Work request -
Report, in full, each line of the material below in which the string "password" occurs.

Stored data -

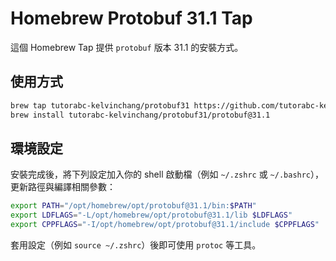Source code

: # Homebrew Protobuf 31.1 Tap

這個 Homebrew Tap 提供 `protobuf` 版本 31.1 的安裝方式。

## 使用方式

```bash
brew tap tutorabc-kelvinchang/protobuf31 https://github.com/tutorabc-kelvinchang/homebrew-protobuf31.git
brew install tutorabc-kelvinchang/protobuf31/protobuf@31.1
```

## 環境設定
安裝完成後，將下列設定加入你的 shell 啟動檔（例如 `~/.zshrc` 或 `~/.bashrc`），更新路徑與編譯相關參數：

```bash
export PATH="/opt/homebrew/opt/protobuf@31.1/bin:$PATH"
export LDFLAGS="-L/opt/homebrew/opt/protobuf@31.1/lib $LDFLAGS"
export CPPFLAGS="-I/opt/homebrew/opt/protobuf@31.1/include $CPPFLAGS"
```

套用設定（例如 `source ~/.zshrc`）後即可使用 `protoc` 等工具。
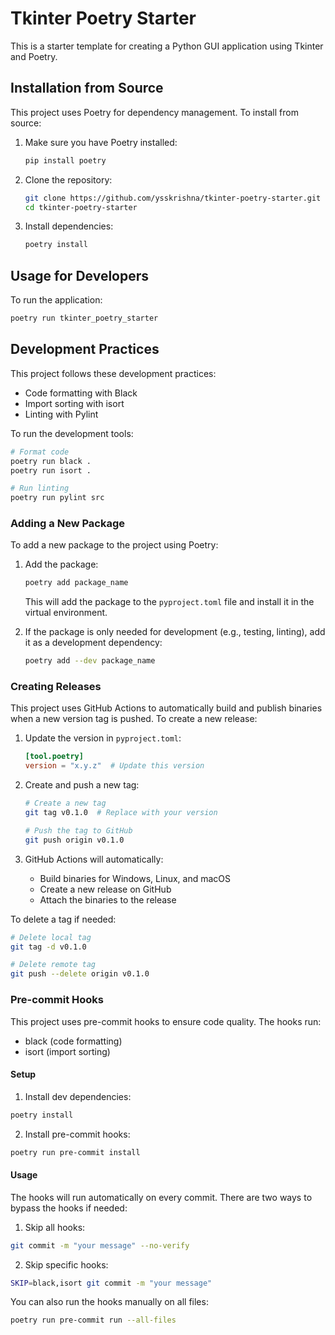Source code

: # Tkinter Poetry Starter

This is a starter template for creating a Python GUI application using Tkinter and Poetry.

## Installation from Source

This project uses Poetry for dependency management. To install from source:

1. Make sure you have Poetry installed:
   ```bash
   pip install poetry
   ```

2. Clone the repository:
   ```bash
   git clone https://github.com/ysskrishna/tkinter-poetry-starter.git
   cd tkinter-poetry-starter
   ```

3. Install dependencies:
   ```bash
   poetry install
   ```

## Usage for Developers

To run the application:

```bash
poetry run tkinter_poetry_starter
```

## Development Practices

This project follows these development practices:
- Code formatting with Black
- Import sorting with isort
- Linting with Pylint

To run the development tools:

```bash
# Format code
poetry run black .
poetry run isort .

# Run linting
poetry run pylint src
```

### Adding a New Package

To add a new package to the project using Poetry:

1. Add the package:
   ```bash
   poetry add package_name
   ```
   This will add the package to the `pyproject.toml` file and install it in the virtual environment.

2. If the package is only needed for development (e.g., testing, linting), add it as a development dependency:
   ```bash
   poetry add --dev package_name
   ```

### Creating Releases

This project uses GitHub Actions to automatically build and publish binaries when a new version tag is pushed. To create a new release:

1. Update the version in `pyproject.toml`:
   ```toml
   [tool.poetry]
   version = "x.y.z"  # Update this version
   ```

2. Create and push a new tag:
   ```bash
   # Create a new tag
   git tag v0.1.0  # Replace with your version

   # Push the tag to GitHub
   git push origin v0.1.0
   ```

3. GitHub Actions will automatically:
   - Build binaries for Windows, Linux, and macOS
   - Create a new release on GitHub
   - Attach the binaries to the release

To delete a tag if needed:
```bash
# Delete local tag
git tag -d v0.1.0

# Delete remote tag
git push --delete origin v0.1.0
```

### Pre-commit Hooks

This project uses pre-commit hooks to ensure code quality. The hooks run:
- black (code formatting)
- isort (import sorting)

#### Setup

1. Install dev dependencies:
```bash
poetry install
```

2. Install pre-commit hooks:
```bash
poetry run pre-commit install
```

#### Usage

The hooks will run automatically on every commit. There are two ways to bypass the hooks if needed:

1. Skip all hooks:
```bash
git commit -m "your message" --no-verify
```

2. Skip specific hooks:
```bash
SKIP=black,isort git commit -m "your message"
```

You can also run the hooks manually on all files:
```bash
poetry run pre-commit run --all-files
``` 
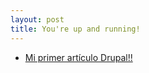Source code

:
 ```yaml
---
layout: post
title: You're up and running!
---
```


* [Mi primer artículo Drupal!!](https://alfonsoterrones.github.io/primer-articulo-drupal/)


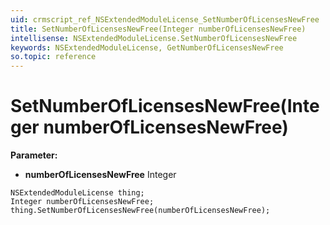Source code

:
 ```yaml
---
uid: crmscript_ref_NSExtendedModuleLicense_SetNumberOfLicensesNewFree
title: SetNumberOfLicensesNewFree(Integer numberOfLicensesNewFree)
intellisense: NSExtendedModuleLicense.SetNumberOfLicensesNewFree
keywords: NSExtendedModuleLicense, GetNumberOfLicensesNewFree
so.topic: reference
---
```


# SetNumberOfLicensesNewFree(Integer numberOfLicensesNewFree)

**Parameter:** 
* **numberOfLicensesNewFree** Integer

```crmscript
NSExtendedModuleLicense thing;
Integer numberOfLicensesNewFree;
thing.SetNumberOfLicensesNewFree(numberOfLicensesNewFree);
```

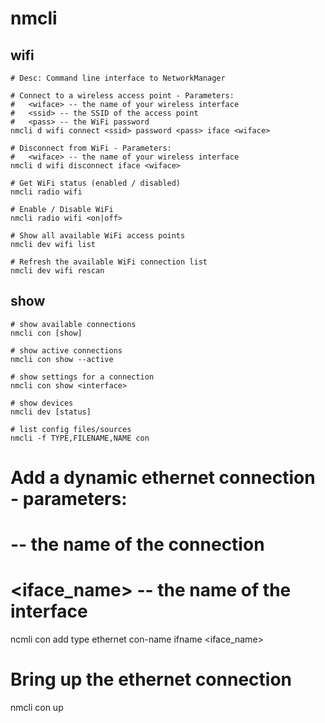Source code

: # nmcli


## wifi

```
# Desc: Command line interface to NetworkManager

# Connect to a wireless access point - Parameters:
# 	<wiface> -- the name of your wireless interface
#	<ssid> -- the SSID of the access point
#	<pass> -- the WiFi password
nmcli d wifi connect <ssid> password <pass> iface <wiface>

# Disconnect from WiFi - Parameters:
#	<wiface> -- the name of your wireless interface
nmcli d wifi disconnect iface <wiface>

# Get WiFi status (enabled / disabled)
nmcli radio wifi

# Enable / Disable WiFi
nmcli radio wifi <on|off>

# Show all available WiFi access points
nmcli dev wifi list

# Refresh the available WiFi connection list
nmcli dev wifi rescan
```


## show

```
# show available connections
nmcli con [show]

# show active connections
nmcli con show --active

# show settings for a connection
nmcli con show <interface>

# show devices
nmcli dev [status]

# list config files/sources
nmcli -f TYPE,FILENAME,NAME con
```

# Add a dynamic ethernet connection - parameters:
#	<name> -- the name of the connection
#	<iface_name> -- the name of the interface
ncmli con add type ethernet con-name <name> ifname <iface_name>

# Bring up the ethernet connection
nmcli con up <name>

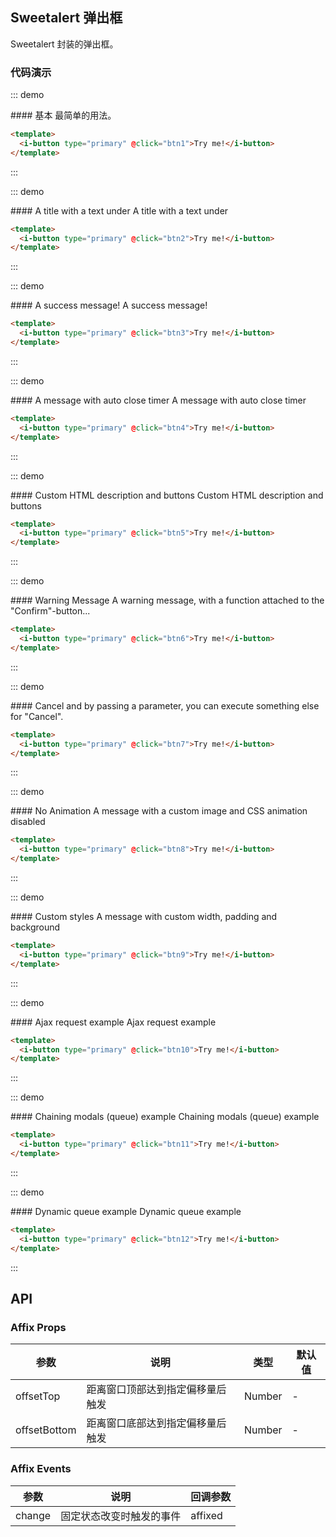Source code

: <script>
    export default {
        methods: {
            btn1() {
                console.log(this.$swal);
                this.$swal("Any fool can use a computer");

            },
            btn2() {
                this.$swal('The Internet?',
                    'That thing is still around?',
                    'question');
            },
            btn3() {
                this.$swal(
                    'Good job!',
                    'You clicked the button!',
                    'success'
                )
            },
            btn4() {
                this.$swal({
                    title: 'Auto close alert!',
                    text: 'I will close in 2 seconds.',
                    timer: 2000
                }).then(
                    function () {},
                    // handling the promise rejection
                    function (dismiss) {
                        if (dismiss === 'timer') {
                            console.log('I was closed by the timer')
                        }
                    }
                )
            },
            btn5() {
                this.$swal({
                    title: '<i>HTML</i> <u>example</u>',
                    type: 'info',
                    html:
                    'You can use <b>bold text</b>, ' +
                    '<a href="//github.com">links</a> ' +
                    'and other HTML tags',
                    showCloseButton: true,
                    showCancelButton: true,
                    confirmButtonText:
                        '<i class="zmdi zmdi-thumb-up"></i> Great!',
                    cancelButtonText:
                        '<i class="zmdi zmdi-thumb-down"></i>'
                })
            },
            btn6() {
                this.$swal({
                    title: 'Are you sure?',
                    text: "You won't be able to revert this!",
                    type: 'warning',
                    showCancelButton: true,
                    confirmButtonColor: '#3085d6',
                    cancelButtonColor: '#d33',
                    confirmButtonText: 'Yes, delete it!'
                }).then(() => {
                    this.$swal(
                        'Deleted!',
                        'Your file has been deleted.',
                        'success'
                    )
                })
            },
            btn7() {
                this.$swal({
                    title: 'Are you sure?',
                    text: "You won't be able to revert this!",
                    type: 'warning',
                    showCancelButton: true,
                    confirmButtonColor: '#3085d6',
                    cancelButtonColor: '#d33',
                    confirmButtonText: 'Yes, delete it!',
                    cancelButtonText: 'No, cancel!',
                    confirmButtonClass: 'btn btn-lg btn-success',
                    cancelButtonClass: 'btn btn-lg btn-danger',
                    buttonsStyling: false
                }).then(() => {
                    this.$swal(
                        'Deleted!',
                        'Your file has been deleted.',
                        'success'
                    )
                }, (dismiss) => {
                    // dismiss can be 'cancel', 'overlay',
                    // 'close', and 'timer'
                    if (dismiss === 'cancel') {
                        this.$swal(
                            'Cancelled',
                            'Your imaginary file is safe :)',
                            'error'
                        )
                    }
                })
            },
            btn8() {
                this.$swal({
                    title: 'Sweet!',
                    text: 'Modal with a custom image.',
                    imageUrl: 'https://unsplash.it/400/200',
                    imageWidth: 400,
                    imageHeight: 200,
                    animation: false
                })
            },
            btn9() {
                this.$swal({
                    title: 'Custom width, padding, background.',
                    width: 600,
                    padding: 100,
                    background: '#fff url(//bit.ly/1Nqn9HU)'
                })
            },
            btn10() {
                this.$swal({
                    title: 'Submit email to run ajax request',
                    input: 'email',
                    showCancelButton: true,
                    confirmButtonText: 'Submit',
                    showLoaderOnConfirm: true,
                    preConfirm: function (email) {
                        return new Promise(function (resolve, reject) {
                            setTimeout(function() {
                                if (email === 'taken@example.com') {
                                    reject('This email is already taken.')
                                } else {
                                    resolve()
                                }
                            }, 2000)
                        })
                    },
                    allowOutsideClick: false
                }).then((email) => {
                    this.$swal({
                        type: 'success',
                        title: 'Ajax request finished!',
                        html: 'Submitted email: ' + email
                    })
                })
            },
            btn11() {
                this.$swal.setDefaults({
                    input: 'text',
                    confirmButtonText: 'Next &rarr;',
                    showCancelButton: true,
                    animation: false,
                    progressSteps: ['1', '2', '3']
                })

                var steps = [
                    {
                        title: 'Question 1',
                        text: 'Chaining swal2 modals is easy'
                    },
                    'Question 2',
                    'Question 3'
                ]

                this.$swal.queue(steps).then((result) => {
                    this.$swal.resetDefaults()
                    this.$swal({
                        title: 'All done!',
                        html:'Your answers: ' +JSON.stringify(result) +'',
                        confirmButtonText: 'Lovely!',
                        showCancelButton: false
                    })
                }, () => {
                    this.$swal.resetDefaults()
                })
            },
            btn12() {
                this.$swal.queue([{
                    title: 'Your public IP',
                    confirmButtonText: 'Show my public IP',
                    text:
                    'Your public IP will be received ' +
                    'via AJAX request',
                    showLoaderOnConfirm: true,
                    preConfirm: () => {
                        return new Promise((resolve) => {
                            /*$.get('https://api.ipify.org?format=json')
                                .done(function (data) {
                                    this.$swal.insertQueueStep(data.ip)
                                    resolve()
                                })*/
                        })
                    }
                }])
            }
        }
    }
</script>

## Sweetalert 弹出框

Sweetalert 封装的弹出框。

### 代码演示

::: demo
<summary>
  #### 基本
  最简单的用法。
</summary>

```html
<template>
  <i-button type="primary" @click="btn1">Try me!</i-button>
</template>
```
:::

::: demo
<summary>
  #### A title with a text under
  A title with a text under
</summary>

```html
<template>
  <i-button type="primary" @click="btn2">Try me!</i-button>
</template>
```
:::

::: demo
<summary>
  #### A success message!
  A success message!
</summary>

```html
<template>
  <i-button type="primary" @click="btn3">Try me!</i-button>
</template>
```
:::

::: demo
<summary>
  #### A message with auto close timer
  A message with auto close timer
</summary>

```html
<template>
  <i-button type="primary" @click="btn4">Try me!</i-button>
</template>
```
:::

::: demo
<summary>
  #### Custom HTML description and buttons
  Custom HTML description and buttons
</summary>

```html
<template>
  <i-button type="primary" @click="btn5">Try me!</i-button>
</template>
```
:::

::: demo
<summary>
  #### Warning Message
  A warning message, with a function attached to the "Confirm"-button...
</summary>

```html
<template>
  <i-button type="primary" @click="btn6">Try me!</i-button>
</template>
```
:::

::: demo
<summary>
  #### Cancel
  and by passing a parameter, you can execute something else for "Cancel".
</summary>

```html
<template>
  <i-button type="primary" @click="btn7">Try me!</i-button>
</template>
```
:::

::: demo
<summary>
  #### No Animation
  A message with a custom image and CSS animation disabled
</summary>

```html
<template>
  <i-button type="primary" @click="btn8">Try me!</i-button>
</template>
```
:::

::: demo
<summary>
  #### Custom styles
  A message with custom width, padding and background
</summary>

```html
<template>
  <i-button type="primary" @click="btn9">Try me!</i-button>
</template>
```
:::

::: demo
<summary>
  #### Ajax request example
  Ajax request example
</summary>

```html
<template>
  <i-button type="primary" @click="btn10">Try me!</i-button>
</template>
```
:::

::: demo
<summary>
  ####  Chaining modals (queue) example
   Chaining modals (queue) example
</summary>

```html
<template>
  <i-button type="primary" @click="btn11">Try me!</i-button>
</template>
```
:::

::: demo
<summary>
  ####  Dynamic queue example
   Dynamic queue example
</summary>

```html
<template>
  <i-button type="primary" @click="btn12">Try me!</i-button>
</template>
```
:::

## API

### Affix Props
| 参数        | 说明           | 类型               | 默认值       |
|------------|----------------|-------------------|-------------|
| offsetTop    | 距离窗口顶部达到指定偏移量后触发 | Number | - |
| offsetBottom | 距离窗口底部达到指定偏移量后触发 | Number | - |

### Affix Events
| 参数        | 说明           | 回调参数               |
|------------|----------------|-------------------|
| change | 固定状态改变时触发的事件 | affixed |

Response to the task -
#	<pass> -- the WiFi password
nmcli d wifi connect <ssid> password <pass> iface <wiface>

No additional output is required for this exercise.